Mit diesem Beitrag und unserem Beispiel wollen wir Dürrholz‘ Sicht der Dinge entgegentreten. Wir sind drei berufstätige Mütter von insgesamt neun Kindern. Wir stehen entweder am Beginn der Karriere (Alicia Pointner), sind mit dem Aufstieg beschäftigt (Hanna Schröder) oder bereits auf ihrem Höhepunkt angekommen (Juliane Kokott). Wir wurden sowohl während der Ausbildung als auch während des beruflichen Aufstiegs schwanger, und wir leben unser Muttersein trotz all der vermeintlichen, von Johanna Dürrholz ausgemalten Widrigkeiten mit Freude, Engagement und Motivation. Ein allgegenwärtiges und ermutigendes Beispiel sehen wir in der Grünen-Kanzlerkandidatin Annalena Baerbock.

Alles zum Thema Annalena Baerbock

Es gibt sie, die Frauen, die die Verwandlung vom Frausein zum Muttersein unbeschadet verkraftet haben und nun Mütter sind, die ein Leben führen, wie sie es auch ohne Kinder geführt hätten, nur eben mit Kindern: Eine von uns (Alicia Pointner) gründete eine studentische Elterninitiative, eine (Juliane Kokott) ging, wie ihre Kommilitonin aus Indien, als junge Mutter ein Jahr nach Harvard. Eine (Hanna Schroeder) kann auf das gute Betreuungsangebot („crèches“) in Luxemburg zurückgreifen.

Wir möchten insbesondere den Leserinnen Mut machen und gleichzeitig karrierefördernde Rahmenbedingungen aufzeigen, denn wir halten Elternschaft und Karriere für gleichermaßen lohnenswerte und durchaus vereinbare Lebensziele. Dass Mutterschaft Eigenschaften fördert, die beruflich mehr denn je von Nutzen sind, liegt auf der Hand. Kreativität, Flexibilität, Organisationsvermögen und die Fähigkeit, empathisch auf Mitmenschen zu reagieren, mögen angeborene Eigenschaften sein. Sie verstärkten sich jedoch zweifellos in der jeweiligen Rolle als Elternteil. Hinzu kommen Durchsetzungsfähigkeit, Konzentration auf das Wesentliche, Wirklichkeitsbezug im Gegensatz zur abstrakten Welt der Prinzipien und Dogmen, Stressresistenz und die Fähigkeit, jederzeit zügig zwischen Aufgaben und Rollen zu wechseln.
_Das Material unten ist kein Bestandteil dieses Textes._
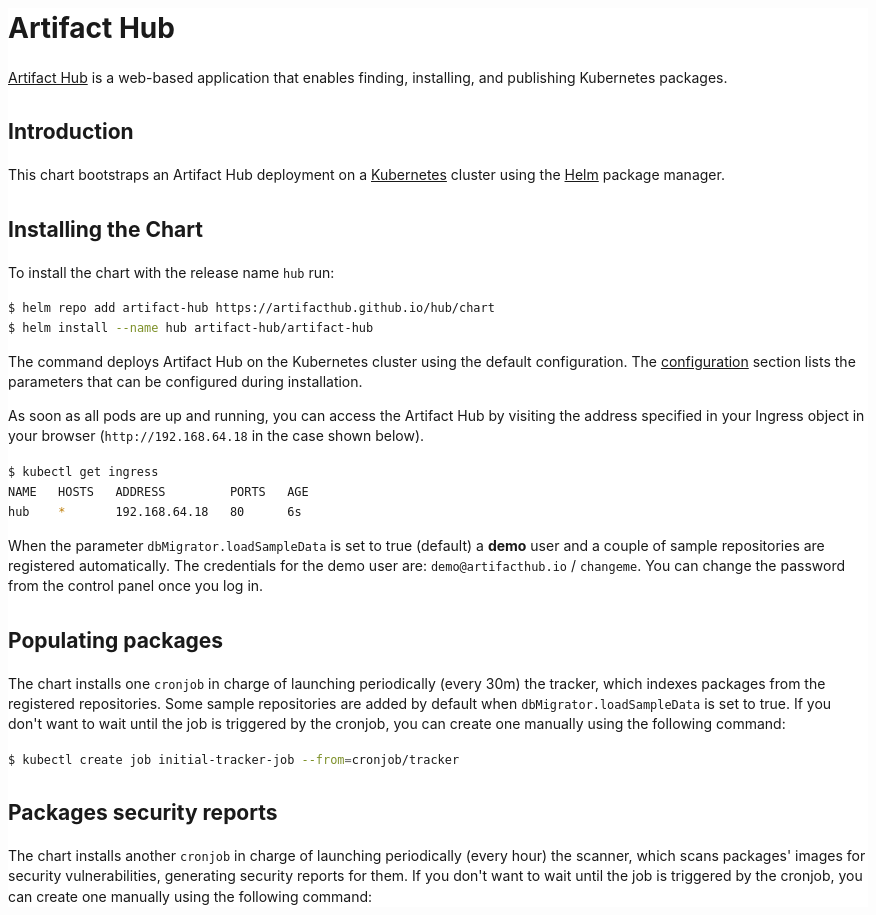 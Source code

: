 # Artifact Hub

[Artifact Hub](https://artifacthub.io) is a web-based application that enables finding, installing, and publishing Kubernetes packages.

## Introduction

This chart bootstraps an Artifact Hub deployment on a [Kubernetes](http://kubernetes.io) cluster using the [Helm](https://helm.sh) package manager.

## Installing the Chart

To install the chart with the release name `hub` run:

```bash
$ helm repo add artifact-hub https://artifacthub.github.io/hub/chart
$ helm install --name hub artifact-hub/artifact-hub
```

The command deploys Artifact Hub on the Kubernetes cluster using the default configuration. The [configuration](#configuration) section lists the parameters that can be configured during installation.

As soon as all pods are up and running, you can access the Artifact Hub by visiting the address specified in your Ingress object in your browser (`http://192.168.64.18` in the case shown below).

```bash
$ kubectl get ingress
NAME   HOSTS   ADDRESS         PORTS   AGE
hub    *       192.168.64.18   80      6s
```

When the parameter `dbMigrator.loadSampleData` is set to true (default) a **demo** user and a couple of sample repositories are registered automatically. The credentials for the demo user are: `demo@artifacthub.io` / `changeme`. You can change the password from the control panel once you log in.

## Populating packages

The chart installs one `cronjob` in charge of launching periodically (every 30m) the tracker, which indexes packages from the registered repositories. Some sample repositories are added by default when `dbMigrator.loadSampleData` is set to true. If you don't want to wait until the job is triggered by the cronjob, you can create one manually using the following command:

```bash
$ kubectl create job initial-tracker-job --from=cronjob/tracker
```

## Packages security reports

The chart installs another `cronjob` in charge of launching periodically (every hour) the scanner, which scans packages' images for security vulnerabilities, generating security reports for them. If you don't want to wait until the job is triggered by the cronjob, you can create one manually using the following command:
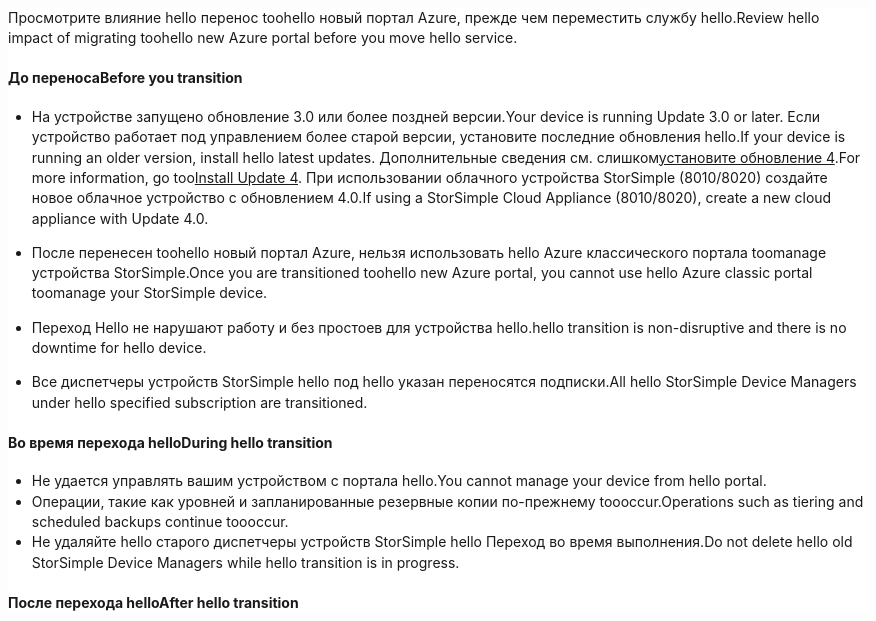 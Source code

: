 <span data-ttu-id="02dc9-138">Просмотрите влияние hello перенос toohello новый портал Azure, прежде чем переместить службу hello.</span><span class="sxs-lookup"><span data-stu-id="02dc9-138">Review hello impact of migrating toohello new Azure portal before you move hello service.</span></span>

#### <a name="before-you-transition"></a><span data-ttu-id="02dc9-139">До переноса</span><span class="sxs-lookup"><span data-stu-id="02dc9-139">Before you transition</span></span>

* <span data-ttu-id="02dc9-140">На устройстве запущено обновление 3.0 или более поздней версии.</span><span class="sxs-lookup"><span data-stu-id="02dc9-140">Your device is running Update 3.0 or later.</span></span> <span data-ttu-id="02dc9-141">Если устройство работает под управлением более старой версии, установите последние обновления hello.</span><span class="sxs-lookup"><span data-stu-id="02dc9-141">If your device is running an older version, install hello latest updates.</span></span> <span data-ttu-id="02dc9-142">Дополнительные сведения см. слишком[установите обновление 4](storsimple-8000-install-update-4.md).</span><span class="sxs-lookup"><span data-stu-id="02dc9-142">For more information, go too[Install Update 4](storsimple-8000-install-update-4.md).</span></span> <span data-ttu-id="02dc9-143">При использовании облачного устройства StorSimple (8010/8020) создайте новое облачное устройство с обновлением 4.0.</span><span class="sxs-lookup"><span data-stu-id="02dc9-143">If using a StorSimple Cloud Appliance (8010/8020), create a new cloud appliance with Update 4.0.</span></span> 

* <span data-ttu-id="02dc9-144">После перенесен toohello новый портал Azure, нельзя использовать hello Azure классического портала toomanage устройства StorSimple.</span><span class="sxs-lookup"><span data-stu-id="02dc9-144">Once you are transitioned toohello new Azure portal, you cannot use hello Azure classic portal toomanage your StorSimple device.</span></span>

* <span data-ttu-id="02dc9-145">Переход Hello не нарушают работу и без простоев для устройства hello.</span><span class="sxs-lookup"><span data-stu-id="02dc9-145">hello transition is non-disruptive and there is no downtime for hello device.</span></span>

* <span data-ttu-id="02dc9-146">Все диспетчеры устройств StorSimple hello под hello указан переносятся подписки.</span><span class="sxs-lookup"><span data-stu-id="02dc9-146">All hello StorSimple Device Managers under hello specified subscription are transitioned.</span></span>

#### <a name="during-hello-transition"></a><span data-ttu-id="02dc9-147">Во время перехода hello</span><span class="sxs-lookup"><span data-stu-id="02dc9-147">During hello transition</span></span>

* <span data-ttu-id="02dc9-148">Не удается управлять вашим устройством с портала hello.</span><span class="sxs-lookup"><span data-stu-id="02dc9-148">You cannot manage your device from hello portal.</span></span>
* <span data-ttu-id="02dc9-149">Операции, такие как уровней и запланированные резервные копии по-прежнему toooccur.</span><span class="sxs-lookup"><span data-stu-id="02dc9-149">Operations such as tiering and scheduled backups continue toooccur.</span></span>
* <span data-ttu-id="02dc9-150">Не удаляйте hello старого диспетчеры устройств StorSimple hello Переход во время выполнения.</span><span class="sxs-lookup"><span data-stu-id="02dc9-150">Do not delete hello old StorSimple Device Managers while hello transition is in progress.</span></span>

#### <a name="after-hello-transition"></a><span data-ttu-id="02dc9-151">После перехода hello</span><span class="sxs-lookup"><span data-stu-id="02dc9-151">After hello transition</span></span>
Und während sich kinderlose Berufstätige oft über mangelnden Abstand zur Arbeit nach Feierabend beklagen, fordern Kinder genügend Aufmerksamkeit, um abzuschalten, insbesondere, weil sie dies ohne Rücksichtnahme oder Nachsicht tun. Und das ist gut so. Mit Abstand lassen sich Examensklausuren, sachliche und mitmenschliche Fragen und Probleme mit frischem Blick betrachten und im Ergebnis oft besser lösen.
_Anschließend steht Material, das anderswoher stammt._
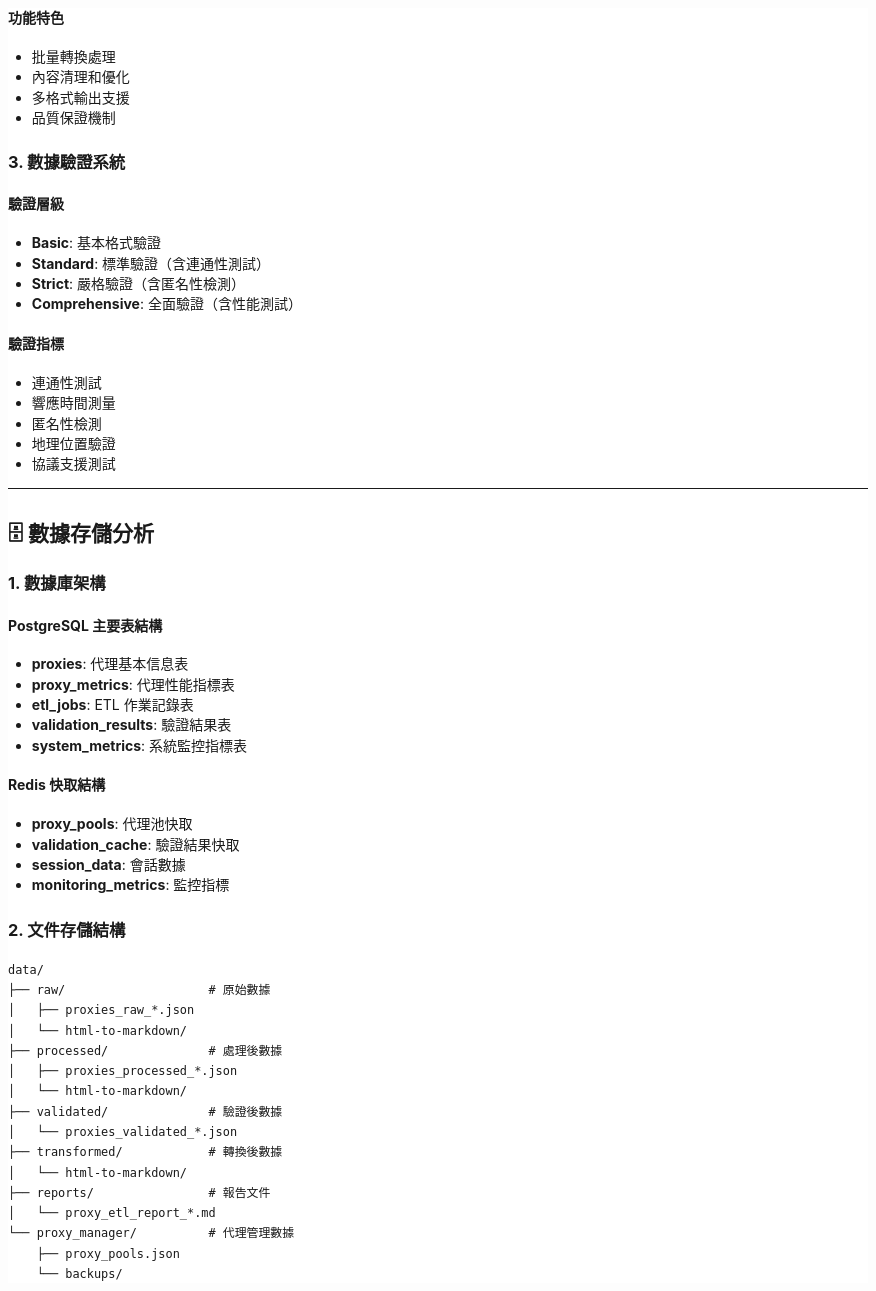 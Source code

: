#### 功能特色

- 批量轉換處理
- 內容清理和優化
- 多格式輸出支援
- 品質保證機制

### 3. 數據驗證系統

#### 驗證層級

- **Basic**: 基本格式驗證
- **Standard**: 標準驗證（含連通性測試）
- **Strict**: 嚴格驗證（含匿名性檢測）
- **Comprehensive**: 全面驗證（含性能測試）

#### 驗證指標

- 連通性測試
- 響應時間測量
- 匿名性檢測
- 地理位置驗證
- 協議支援測試

---

## 🗄️ 數據存儲分析

### 1. 數據庫架構

#### PostgreSQL 主要表結構

- **proxies**: 代理基本信息表
- **proxy_metrics**: 代理性能指標表
- **etl_jobs**: ETL 作業記錄表
- **validation_results**: 驗證結果表
- **system_metrics**: 系統監控指標表

#### Redis 快取結構

- **proxy_pools**: 代理池快取
- **validation_cache**: 驗證結果快取
- **session_data**: 會話數據
- **monitoring_metrics**: 監控指標

### 2. 文件存儲結構

```
data/
├── raw/                    # 原始數據
│   ├── proxies_raw_*.json
│   └── html-to-markdown/
├── processed/              # 處理後數據
│   ├── proxies_processed_*.json
│   └── html-to-markdown/
├── validated/              # 驗證後數據
│   └── proxies_validated_*.json
├── transformed/            # 轉換後數據
│   └── html-to-markdown/
├── reports/                # 報告文件
│   └── proxy_etl_report_*.md
└── proxy_manager/          # 代理管理數據
    ├── proxy_pools.json
    └── backups/
```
Schließlich verleihen Kinder der eigenen Existenz weit über die Dauer einer Karriere hinaus Bedeutung. Diese Erfahrung kann zum einen die Energie freisetzen, Dinge zu bewegen und zu verändern. Zum anderen fördert sie eine längerfristige Sichtweise und Verantwortung über die eigene Existenz hinaus.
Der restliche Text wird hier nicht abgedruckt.